**Assignment**. Each line from the one holding "# Reverting" through the final line of the data below is to be given again exactly, and no other line is to appear.

Records contained in a dataset
= Beginning of Section =

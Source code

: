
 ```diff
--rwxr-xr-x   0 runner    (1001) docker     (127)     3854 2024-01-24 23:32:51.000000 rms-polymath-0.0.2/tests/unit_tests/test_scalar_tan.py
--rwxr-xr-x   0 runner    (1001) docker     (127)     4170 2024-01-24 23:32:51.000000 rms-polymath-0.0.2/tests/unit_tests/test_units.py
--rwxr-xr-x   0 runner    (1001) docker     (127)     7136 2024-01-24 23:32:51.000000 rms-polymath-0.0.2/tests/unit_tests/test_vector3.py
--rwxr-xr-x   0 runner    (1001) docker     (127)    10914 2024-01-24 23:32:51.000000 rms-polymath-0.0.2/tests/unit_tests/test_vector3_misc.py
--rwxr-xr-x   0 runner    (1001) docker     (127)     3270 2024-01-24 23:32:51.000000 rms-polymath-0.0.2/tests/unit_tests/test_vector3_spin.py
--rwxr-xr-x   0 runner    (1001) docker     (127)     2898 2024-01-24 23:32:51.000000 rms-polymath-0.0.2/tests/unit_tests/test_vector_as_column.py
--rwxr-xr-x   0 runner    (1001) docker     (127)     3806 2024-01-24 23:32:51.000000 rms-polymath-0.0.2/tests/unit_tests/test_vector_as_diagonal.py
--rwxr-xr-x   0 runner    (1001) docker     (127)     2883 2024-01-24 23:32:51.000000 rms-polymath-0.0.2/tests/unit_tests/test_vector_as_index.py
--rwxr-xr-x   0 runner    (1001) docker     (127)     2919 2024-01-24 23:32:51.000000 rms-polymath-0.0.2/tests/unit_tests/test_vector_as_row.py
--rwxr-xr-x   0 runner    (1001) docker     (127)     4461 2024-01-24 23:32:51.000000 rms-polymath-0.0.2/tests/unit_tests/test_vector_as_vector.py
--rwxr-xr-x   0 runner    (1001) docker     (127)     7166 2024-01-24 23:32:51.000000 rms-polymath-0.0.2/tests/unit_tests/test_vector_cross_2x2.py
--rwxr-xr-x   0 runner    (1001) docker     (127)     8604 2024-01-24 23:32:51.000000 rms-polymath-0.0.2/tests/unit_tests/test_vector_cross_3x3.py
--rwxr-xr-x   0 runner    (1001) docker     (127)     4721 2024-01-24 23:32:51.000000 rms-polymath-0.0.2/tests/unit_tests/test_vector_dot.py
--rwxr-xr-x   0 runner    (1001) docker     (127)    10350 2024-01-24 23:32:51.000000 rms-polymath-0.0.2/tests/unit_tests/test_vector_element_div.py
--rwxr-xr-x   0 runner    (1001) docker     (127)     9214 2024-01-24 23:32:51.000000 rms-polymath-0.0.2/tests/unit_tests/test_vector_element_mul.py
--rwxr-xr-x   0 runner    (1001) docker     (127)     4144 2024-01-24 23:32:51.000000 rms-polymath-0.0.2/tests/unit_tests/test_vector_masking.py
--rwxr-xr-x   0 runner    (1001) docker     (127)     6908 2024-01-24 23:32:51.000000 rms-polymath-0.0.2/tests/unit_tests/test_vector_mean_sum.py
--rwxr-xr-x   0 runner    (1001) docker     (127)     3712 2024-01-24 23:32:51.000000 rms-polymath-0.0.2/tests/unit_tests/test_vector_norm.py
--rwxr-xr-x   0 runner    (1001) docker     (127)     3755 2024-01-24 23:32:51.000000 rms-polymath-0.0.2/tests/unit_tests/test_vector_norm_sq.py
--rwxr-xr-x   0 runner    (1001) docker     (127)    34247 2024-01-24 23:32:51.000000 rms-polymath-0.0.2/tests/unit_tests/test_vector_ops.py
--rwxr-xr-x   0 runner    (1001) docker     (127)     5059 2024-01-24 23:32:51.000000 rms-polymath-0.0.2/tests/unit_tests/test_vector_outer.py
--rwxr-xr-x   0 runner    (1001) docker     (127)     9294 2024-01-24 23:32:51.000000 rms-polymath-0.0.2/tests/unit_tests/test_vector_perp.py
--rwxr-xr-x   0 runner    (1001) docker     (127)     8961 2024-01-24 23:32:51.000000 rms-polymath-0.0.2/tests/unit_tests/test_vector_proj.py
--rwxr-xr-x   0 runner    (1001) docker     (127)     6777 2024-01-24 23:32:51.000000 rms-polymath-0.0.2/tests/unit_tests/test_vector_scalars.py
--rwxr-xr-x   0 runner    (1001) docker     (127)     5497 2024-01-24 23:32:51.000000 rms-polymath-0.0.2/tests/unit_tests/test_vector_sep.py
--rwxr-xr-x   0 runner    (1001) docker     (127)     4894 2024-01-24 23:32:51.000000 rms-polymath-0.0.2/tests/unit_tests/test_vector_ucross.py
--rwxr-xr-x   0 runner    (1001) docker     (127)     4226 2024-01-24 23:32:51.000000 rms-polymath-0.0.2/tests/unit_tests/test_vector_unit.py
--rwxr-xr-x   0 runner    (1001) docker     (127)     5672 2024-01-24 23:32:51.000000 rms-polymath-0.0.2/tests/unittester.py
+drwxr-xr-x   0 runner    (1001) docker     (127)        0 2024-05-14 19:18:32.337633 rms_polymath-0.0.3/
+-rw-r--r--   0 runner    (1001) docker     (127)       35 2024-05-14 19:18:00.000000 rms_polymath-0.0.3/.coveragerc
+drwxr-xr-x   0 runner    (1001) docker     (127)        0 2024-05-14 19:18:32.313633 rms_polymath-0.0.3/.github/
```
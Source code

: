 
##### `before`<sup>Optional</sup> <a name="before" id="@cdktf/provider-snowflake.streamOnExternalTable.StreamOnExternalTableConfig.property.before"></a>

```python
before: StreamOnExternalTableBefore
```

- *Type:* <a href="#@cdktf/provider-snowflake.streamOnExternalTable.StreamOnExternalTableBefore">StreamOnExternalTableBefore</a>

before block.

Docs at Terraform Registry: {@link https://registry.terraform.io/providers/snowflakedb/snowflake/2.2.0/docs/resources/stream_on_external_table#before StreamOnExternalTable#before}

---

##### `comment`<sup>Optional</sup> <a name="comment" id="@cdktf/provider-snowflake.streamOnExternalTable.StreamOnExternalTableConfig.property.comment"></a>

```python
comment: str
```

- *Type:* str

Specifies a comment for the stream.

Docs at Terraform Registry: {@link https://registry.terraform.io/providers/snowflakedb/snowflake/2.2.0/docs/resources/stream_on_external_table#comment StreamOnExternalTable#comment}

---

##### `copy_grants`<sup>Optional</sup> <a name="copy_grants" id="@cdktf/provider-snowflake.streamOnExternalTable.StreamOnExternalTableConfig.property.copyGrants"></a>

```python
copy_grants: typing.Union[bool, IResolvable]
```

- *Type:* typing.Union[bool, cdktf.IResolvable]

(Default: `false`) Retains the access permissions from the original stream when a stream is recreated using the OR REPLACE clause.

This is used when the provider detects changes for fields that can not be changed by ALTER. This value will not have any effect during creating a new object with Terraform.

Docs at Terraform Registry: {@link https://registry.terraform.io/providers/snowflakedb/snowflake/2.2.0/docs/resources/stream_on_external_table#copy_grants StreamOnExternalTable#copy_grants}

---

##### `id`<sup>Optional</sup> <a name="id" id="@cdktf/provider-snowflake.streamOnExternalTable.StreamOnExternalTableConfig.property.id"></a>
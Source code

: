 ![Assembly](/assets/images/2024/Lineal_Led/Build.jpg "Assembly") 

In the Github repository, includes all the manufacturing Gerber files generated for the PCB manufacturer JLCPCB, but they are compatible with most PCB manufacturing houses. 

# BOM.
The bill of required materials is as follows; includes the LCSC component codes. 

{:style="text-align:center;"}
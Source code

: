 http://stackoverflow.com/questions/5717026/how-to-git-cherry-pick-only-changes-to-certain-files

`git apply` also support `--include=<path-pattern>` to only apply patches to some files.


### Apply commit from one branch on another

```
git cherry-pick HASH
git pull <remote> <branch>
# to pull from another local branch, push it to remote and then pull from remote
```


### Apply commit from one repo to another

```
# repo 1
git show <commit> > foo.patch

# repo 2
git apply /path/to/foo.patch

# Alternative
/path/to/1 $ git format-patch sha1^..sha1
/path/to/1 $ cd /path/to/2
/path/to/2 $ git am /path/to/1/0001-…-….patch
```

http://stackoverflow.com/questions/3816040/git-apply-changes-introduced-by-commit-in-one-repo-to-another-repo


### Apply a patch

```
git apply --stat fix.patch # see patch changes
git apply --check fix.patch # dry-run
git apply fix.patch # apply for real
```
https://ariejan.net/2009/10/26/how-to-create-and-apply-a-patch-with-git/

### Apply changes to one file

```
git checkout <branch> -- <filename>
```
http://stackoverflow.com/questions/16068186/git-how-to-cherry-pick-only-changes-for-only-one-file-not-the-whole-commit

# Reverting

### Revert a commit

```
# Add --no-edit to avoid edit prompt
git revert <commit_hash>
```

= End of Section =

**Result of this exercise**.
# Reverting

### Revert a commit

```
# Add --no-edit to avoid edit prompt
git revert <commit_hash>
```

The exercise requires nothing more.